England finally joins Europe in banning single-use plastic foodware
Posted on January 20, 2023 by DrRossH in Plastic Limiting Regulations
Restaurants and cafes throughout England will soon be barred from using some of the most common single-use plastics — a ban green groups called necessary, insufficient, and long overdue.
The long-anticipated regulation, announced Saturday, makes it illegal for those establishments to sell or distribute certain kinds of polystyrene cups and food packaging, as well as plastic plates, trays, bowls, and cutlery designed to be used once and thrown away. It takes effect in October.
The new policy is “a really positive step in the right direction … but we’re coming to the party late,” said Steve Hynd, media and policy manager for the British environmental organization City to Sea. The 27 members of the European Union have been subject to a bloc-wide directive since July 2021 banning the items included in England’s new policy, and several have proposed additional legislation to curb plastic waste

How many people today grab a takeaway coffee cup from the local cafe to drink on the go? We don’t know, but the number must be enormous.. Most every one of the above have a plastic top that will last 100s of years. Some cafes still use plastic cups that last a similar time. Is 10 minutes of coffee worth 100s of years of trash?
These items can be seen littering our gutters and on our streets all over the place.
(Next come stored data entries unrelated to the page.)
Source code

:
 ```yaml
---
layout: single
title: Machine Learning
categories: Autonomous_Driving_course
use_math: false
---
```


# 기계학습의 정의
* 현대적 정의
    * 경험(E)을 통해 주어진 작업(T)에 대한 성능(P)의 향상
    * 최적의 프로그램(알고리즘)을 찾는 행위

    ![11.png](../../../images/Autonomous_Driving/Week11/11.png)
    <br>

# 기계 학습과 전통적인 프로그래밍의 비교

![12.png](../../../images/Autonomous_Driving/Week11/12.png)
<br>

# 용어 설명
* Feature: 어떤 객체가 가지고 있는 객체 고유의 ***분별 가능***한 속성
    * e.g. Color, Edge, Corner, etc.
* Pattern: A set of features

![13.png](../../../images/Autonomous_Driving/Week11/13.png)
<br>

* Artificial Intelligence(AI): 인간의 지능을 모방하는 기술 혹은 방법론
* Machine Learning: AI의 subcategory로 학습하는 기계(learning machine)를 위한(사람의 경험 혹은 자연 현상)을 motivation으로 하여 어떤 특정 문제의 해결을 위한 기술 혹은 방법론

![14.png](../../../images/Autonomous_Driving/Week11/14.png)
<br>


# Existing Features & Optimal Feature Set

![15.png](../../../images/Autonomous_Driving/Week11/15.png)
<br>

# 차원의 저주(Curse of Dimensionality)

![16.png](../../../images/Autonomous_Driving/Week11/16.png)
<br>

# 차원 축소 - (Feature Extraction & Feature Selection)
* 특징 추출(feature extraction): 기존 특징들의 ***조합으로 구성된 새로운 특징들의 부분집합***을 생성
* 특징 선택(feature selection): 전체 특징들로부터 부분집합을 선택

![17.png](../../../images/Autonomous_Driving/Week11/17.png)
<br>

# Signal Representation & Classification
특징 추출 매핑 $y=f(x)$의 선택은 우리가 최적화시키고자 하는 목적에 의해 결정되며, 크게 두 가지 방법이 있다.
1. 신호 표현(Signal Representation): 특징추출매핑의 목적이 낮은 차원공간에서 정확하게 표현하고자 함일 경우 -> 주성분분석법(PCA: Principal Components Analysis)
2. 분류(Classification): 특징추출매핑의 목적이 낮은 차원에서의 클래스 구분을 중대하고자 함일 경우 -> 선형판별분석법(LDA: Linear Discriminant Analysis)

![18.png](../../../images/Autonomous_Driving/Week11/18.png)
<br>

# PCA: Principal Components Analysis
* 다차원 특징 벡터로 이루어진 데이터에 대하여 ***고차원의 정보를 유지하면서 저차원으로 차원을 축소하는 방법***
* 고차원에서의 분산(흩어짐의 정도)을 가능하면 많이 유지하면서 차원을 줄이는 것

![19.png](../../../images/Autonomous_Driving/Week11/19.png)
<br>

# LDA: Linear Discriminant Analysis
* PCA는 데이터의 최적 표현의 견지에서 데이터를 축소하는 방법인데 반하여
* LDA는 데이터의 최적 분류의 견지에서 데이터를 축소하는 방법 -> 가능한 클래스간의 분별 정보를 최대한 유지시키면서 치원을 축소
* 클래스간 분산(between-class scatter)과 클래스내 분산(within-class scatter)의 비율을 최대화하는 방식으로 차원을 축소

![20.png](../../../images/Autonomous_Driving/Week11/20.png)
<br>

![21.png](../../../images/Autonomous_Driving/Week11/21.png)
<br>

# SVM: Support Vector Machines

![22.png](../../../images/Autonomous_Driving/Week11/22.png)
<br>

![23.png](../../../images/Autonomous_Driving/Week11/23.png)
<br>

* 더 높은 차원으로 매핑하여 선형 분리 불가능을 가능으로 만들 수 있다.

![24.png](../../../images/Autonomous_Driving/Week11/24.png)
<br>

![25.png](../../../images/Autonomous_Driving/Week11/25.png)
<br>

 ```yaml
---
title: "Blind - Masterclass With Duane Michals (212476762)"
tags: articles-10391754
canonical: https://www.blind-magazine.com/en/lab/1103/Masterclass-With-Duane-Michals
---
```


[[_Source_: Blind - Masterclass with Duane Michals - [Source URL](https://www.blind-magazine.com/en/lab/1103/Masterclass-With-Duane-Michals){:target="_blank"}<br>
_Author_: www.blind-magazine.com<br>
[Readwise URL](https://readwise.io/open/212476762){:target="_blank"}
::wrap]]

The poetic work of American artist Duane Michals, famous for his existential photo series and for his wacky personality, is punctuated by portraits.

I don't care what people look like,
If they were all cardboard, they would still be littered, but they would, at least, be gone in a short time.
They do not need to be made of plastic.
On the way home from the gym last week, a distance of about 1 km (1/2 mile), I counted the items of plastic litter on the curb as I walked. In that short distance I counted 63 pieces of plastic litter. Plastic drink bottles, bottle tops, candy wrappers, plastic film, polystyrene fragments etc. That seemed to be a lot to me. I guess it is a generational thing. Our parents would have been horrified to see that amount, whereas it seems to go unnoticed by our youth of today. In another 20 years how many pieces will there be on this stretch, -- 200? What will today’s youth think of that new amount then when they are older? Will their children be so readily accepting of a higher amount of litter?